Yes, controllers would be affected, but there are various ways to go
about it.  Some could be simple to implement (looking at
pxa2xx_mmci.c).  First of all the SD specification pretty much assumes
the storage medium is flash and data is available immediately after
it is requested.  The host drives the clock and there's a fixed number
of cycles that pass between a command and the response.  There's a
mechanism for the card to indicate it is busy programming after data
is written, but it doesn't apply to some types of writes.

However the number of cycles between command and response can be
different between card manufacturers, so it looks like the card can
pull either the CMD and the DAT line high before starting to send the
command response or the data.  In qemu you could either make the data
transfers async, or the response transfers async, there's no need to
do both.

If the image is on a network filesystem then there could be problems
caused by the synchronous IO.  Anything else, I'd guess that the
caches, readahead and what not make sync IO the same or unnoticeably
faster overall.  pxa2xx_mmci.c would be easy to convert to async, but
some host controllers that are more software than hardware might
theoretically give up if the card doesn't respond in N cycles.

Cheers



[Qemu-devel] SD card subsystem synchronous I/O

2012-04-18 Thread Stefan Hajnoczi
Recently there have been new SD card emulation patches so I want to
raise the issue of synchronous I/O while there is focus on the SD
subsystem.  Maybe some of the people who are improving the SD
subsystem will be able to help.

sd_blk_read() and sd_blk_write() use the synchronous block I/O
functions to read/write data on behalf of the guest.  Device emulation
runs in the vcpu thread with the QEMU global mutex held, and therefore
both the guest vcpu and QEMU's own monitor and VNC server are
unresponsive while bdrv_read()/bdrv_write() is blocked.
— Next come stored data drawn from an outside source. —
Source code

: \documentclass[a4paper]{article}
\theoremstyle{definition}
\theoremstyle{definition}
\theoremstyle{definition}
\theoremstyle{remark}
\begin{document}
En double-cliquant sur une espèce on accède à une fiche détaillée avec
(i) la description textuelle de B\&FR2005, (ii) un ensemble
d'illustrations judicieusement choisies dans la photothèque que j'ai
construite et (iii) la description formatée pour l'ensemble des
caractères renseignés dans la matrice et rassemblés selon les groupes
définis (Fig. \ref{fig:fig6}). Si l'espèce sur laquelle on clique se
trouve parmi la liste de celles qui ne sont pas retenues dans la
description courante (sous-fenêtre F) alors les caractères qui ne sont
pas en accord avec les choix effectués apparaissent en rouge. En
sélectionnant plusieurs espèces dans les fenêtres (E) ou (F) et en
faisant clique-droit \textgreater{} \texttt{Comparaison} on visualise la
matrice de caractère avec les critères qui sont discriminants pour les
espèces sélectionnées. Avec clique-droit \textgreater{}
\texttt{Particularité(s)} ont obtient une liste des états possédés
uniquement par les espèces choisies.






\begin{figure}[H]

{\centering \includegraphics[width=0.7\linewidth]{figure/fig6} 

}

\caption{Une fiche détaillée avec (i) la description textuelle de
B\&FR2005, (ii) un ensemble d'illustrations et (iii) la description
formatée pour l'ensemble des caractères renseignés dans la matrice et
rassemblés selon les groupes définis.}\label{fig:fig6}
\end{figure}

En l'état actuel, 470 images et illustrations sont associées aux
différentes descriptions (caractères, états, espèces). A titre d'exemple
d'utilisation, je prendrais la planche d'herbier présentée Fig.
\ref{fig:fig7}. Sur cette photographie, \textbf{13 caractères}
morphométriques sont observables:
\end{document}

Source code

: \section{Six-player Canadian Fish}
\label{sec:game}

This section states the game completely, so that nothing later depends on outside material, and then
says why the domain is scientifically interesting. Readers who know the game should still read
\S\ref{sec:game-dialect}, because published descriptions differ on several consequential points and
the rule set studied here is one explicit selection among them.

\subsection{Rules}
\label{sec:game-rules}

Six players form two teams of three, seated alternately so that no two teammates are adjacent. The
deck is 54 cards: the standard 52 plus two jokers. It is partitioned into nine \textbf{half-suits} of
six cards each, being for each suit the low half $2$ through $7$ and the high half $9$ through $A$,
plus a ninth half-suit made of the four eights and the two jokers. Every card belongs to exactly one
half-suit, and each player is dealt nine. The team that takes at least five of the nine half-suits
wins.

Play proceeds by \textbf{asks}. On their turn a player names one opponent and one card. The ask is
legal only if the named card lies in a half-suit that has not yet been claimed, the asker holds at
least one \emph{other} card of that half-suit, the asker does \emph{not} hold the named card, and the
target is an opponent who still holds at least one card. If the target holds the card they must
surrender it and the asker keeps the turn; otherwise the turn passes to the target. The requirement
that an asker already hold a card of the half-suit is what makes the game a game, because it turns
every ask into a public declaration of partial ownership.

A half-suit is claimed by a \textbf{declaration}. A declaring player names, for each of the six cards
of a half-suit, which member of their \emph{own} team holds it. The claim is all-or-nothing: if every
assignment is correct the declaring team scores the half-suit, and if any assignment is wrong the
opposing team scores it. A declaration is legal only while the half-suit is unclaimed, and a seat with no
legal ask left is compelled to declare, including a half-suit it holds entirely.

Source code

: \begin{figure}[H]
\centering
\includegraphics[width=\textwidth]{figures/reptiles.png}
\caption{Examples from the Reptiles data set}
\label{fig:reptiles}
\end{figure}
This makes bdrv_read()/bdrv_write() in device emulation code a
performance problem - the guest becomes unresponsive and laggy under
heavy I/O.  In extreme cases, like image files on NFS with a network
connectivity issue, it can affect the reliability of QEMU as a whole
because the monitor and VNC are unavailable until the I/O operation
completes.

Device emulation should use the bdrv_aio_readv()/bdrv_aio_writev()
functions so that control can return to the guest.  When the I/O
operation completes a callback function is invoked and the device
emulation can signal completion to the guest - usually by setting bits
in hardware registers and raising an interrupt.  The result is good
responsiveness and the monitor/VNC remain available even under heavy
I/O.

The challenge is how to convert hw/sd.c and possibly update emulated
SD controllers.  We need to stop assuming that a read/write operation
can be performed instantly and need to use a
bdrv_aio_readv()/bdrv_aio_writev() callback function to complete the
I/O.

Since I am not familiar with the SD specification or the hw/sd.c code
very well I want to check:

* Is anyone willing to convert the SD subsystem?

* Will it be possible to convert just hw/sd.c without affecting
emulated SD controllers?
  * If we're going to need to fix all controllers in addition to
hw/sd.c, then adding more controllers grows the problem.

Stefan